Missy was so moved by the plight of the children she met on her trip, that she couldn’t leave without finding out what else she could do to change a young girl’s life. Then, she met 4 year old Rahmar.
“After spending time in the field, I took on a ChildLink and was lucky enough to meet Rahmar and her family. Visiting her home and seeing the conditions she lives in was an eye-opening experience. It was also very comforting knowing that I will be able to help her in such a small way, that will drastically change her life.”
Missy meets her ChildLink child Rahmar (sitting on her lap) and her family.
Rahmar and the other children Missy met on the trip left a lasting impression on her, but not just because they don’t have the same opportunities as children do in Australia.
“The children were so beautiful, they just love to sing and dance! Rahmar was so shy at first but when I started to sing her eyes lit up and she joined in. All the children have such a wonderful love of life, it was so humbling.”
For Missy, the trip not only opened her eyes to how many people live around the world, but also helped to bring her own problems into perspective.
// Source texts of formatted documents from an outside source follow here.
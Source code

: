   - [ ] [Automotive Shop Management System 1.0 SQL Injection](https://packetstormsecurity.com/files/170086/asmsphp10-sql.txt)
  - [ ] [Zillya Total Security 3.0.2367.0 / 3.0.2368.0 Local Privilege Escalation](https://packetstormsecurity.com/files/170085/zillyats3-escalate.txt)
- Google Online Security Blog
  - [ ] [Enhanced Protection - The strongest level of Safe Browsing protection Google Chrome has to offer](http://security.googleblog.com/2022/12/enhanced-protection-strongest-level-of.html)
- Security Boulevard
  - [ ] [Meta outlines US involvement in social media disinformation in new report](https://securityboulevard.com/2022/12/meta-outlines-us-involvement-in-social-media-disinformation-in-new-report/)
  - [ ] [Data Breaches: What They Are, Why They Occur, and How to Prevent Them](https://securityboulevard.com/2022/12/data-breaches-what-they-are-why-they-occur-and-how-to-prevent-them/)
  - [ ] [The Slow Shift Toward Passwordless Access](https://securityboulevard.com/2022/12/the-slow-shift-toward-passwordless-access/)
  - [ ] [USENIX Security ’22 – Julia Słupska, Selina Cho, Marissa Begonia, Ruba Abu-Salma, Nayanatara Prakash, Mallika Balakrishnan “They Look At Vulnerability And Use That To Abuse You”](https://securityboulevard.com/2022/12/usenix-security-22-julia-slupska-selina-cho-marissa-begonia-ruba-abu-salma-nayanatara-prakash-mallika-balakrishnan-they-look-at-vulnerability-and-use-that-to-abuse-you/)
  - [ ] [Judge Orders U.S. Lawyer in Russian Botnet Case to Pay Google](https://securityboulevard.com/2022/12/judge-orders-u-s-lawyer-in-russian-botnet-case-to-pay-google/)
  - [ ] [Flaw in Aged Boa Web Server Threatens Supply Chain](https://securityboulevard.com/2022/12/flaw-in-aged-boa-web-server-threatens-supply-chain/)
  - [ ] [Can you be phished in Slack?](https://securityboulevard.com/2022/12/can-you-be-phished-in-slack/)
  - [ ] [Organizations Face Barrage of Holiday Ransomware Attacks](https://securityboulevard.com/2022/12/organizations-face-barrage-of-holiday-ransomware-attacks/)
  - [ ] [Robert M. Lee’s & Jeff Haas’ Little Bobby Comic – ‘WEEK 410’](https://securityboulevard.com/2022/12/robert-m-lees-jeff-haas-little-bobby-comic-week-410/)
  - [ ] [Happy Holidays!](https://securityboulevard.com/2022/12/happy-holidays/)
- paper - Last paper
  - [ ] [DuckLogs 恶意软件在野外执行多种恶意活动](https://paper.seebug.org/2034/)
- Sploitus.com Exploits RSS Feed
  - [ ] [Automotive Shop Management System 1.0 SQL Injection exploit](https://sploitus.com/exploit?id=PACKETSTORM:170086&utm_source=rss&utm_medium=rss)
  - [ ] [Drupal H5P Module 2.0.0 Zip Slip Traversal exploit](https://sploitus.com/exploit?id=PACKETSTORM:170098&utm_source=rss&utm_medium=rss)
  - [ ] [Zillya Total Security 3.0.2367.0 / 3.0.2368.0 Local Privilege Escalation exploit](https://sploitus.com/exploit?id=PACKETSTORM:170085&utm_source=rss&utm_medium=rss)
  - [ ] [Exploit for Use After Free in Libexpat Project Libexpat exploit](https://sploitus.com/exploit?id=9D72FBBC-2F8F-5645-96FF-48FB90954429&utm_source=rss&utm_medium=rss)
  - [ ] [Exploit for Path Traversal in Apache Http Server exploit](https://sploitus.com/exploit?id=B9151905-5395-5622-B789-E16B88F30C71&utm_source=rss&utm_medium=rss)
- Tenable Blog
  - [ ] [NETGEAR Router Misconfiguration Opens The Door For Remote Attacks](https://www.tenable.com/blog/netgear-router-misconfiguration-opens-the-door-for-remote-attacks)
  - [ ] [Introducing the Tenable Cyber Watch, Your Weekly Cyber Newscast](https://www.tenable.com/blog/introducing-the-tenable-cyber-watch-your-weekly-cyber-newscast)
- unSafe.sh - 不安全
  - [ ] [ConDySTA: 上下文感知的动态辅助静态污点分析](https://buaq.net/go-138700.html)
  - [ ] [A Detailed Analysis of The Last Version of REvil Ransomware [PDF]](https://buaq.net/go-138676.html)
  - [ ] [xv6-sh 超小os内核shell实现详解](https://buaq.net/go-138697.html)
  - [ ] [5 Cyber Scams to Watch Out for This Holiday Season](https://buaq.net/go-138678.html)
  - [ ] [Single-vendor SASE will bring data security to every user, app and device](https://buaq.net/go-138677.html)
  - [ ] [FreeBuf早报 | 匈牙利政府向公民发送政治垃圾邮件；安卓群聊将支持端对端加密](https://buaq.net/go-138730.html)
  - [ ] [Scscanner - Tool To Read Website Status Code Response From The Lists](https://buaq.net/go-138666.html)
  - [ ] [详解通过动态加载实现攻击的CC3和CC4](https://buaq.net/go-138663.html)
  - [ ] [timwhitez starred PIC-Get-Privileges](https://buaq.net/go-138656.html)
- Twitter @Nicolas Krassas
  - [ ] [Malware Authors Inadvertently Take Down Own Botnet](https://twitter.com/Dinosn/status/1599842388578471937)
“Being a female in the music industry can be hard sometimes, and it can also be a very materialistic world. Small things can seem like a really big deal; like if someone says they don’t like your music or if you don’t win an award you were up for. It’s not the end of the world, I’m just grateful I have the opportunity to do what I love, and all I hope for is to touch someone in some way through my music.”
I will do whatever I can to help raise awareness about the conditions in developing countries like Uganda. I believe I should use my voice to help create change.
Missy, changed and feeling grateful, is now encouraging others too to get involved, joining her in understanding more about global disadvantage and taking action.
“When I look back on the trip, I will always remember all those smiling faces and all the joy that music brings to people. But I will also remember the not so happy faces, and the responsibilities that a woman has in the developing world.
We can’t change the world on our own. But we can as a collective. Together, we can help change the lives of so many Ugandan people, and be one step closer to ending poverty.”
Missy visited a local primary school where she shared a special moment with the children. “The children just love to sing and dance, they were just beautiful – the best audience!”
Missy takes a selfie with the local children; "they stopped their game of soccer to come over and say hello, they really wanted to be in a picture with me! I can't wait to go back and visit them again."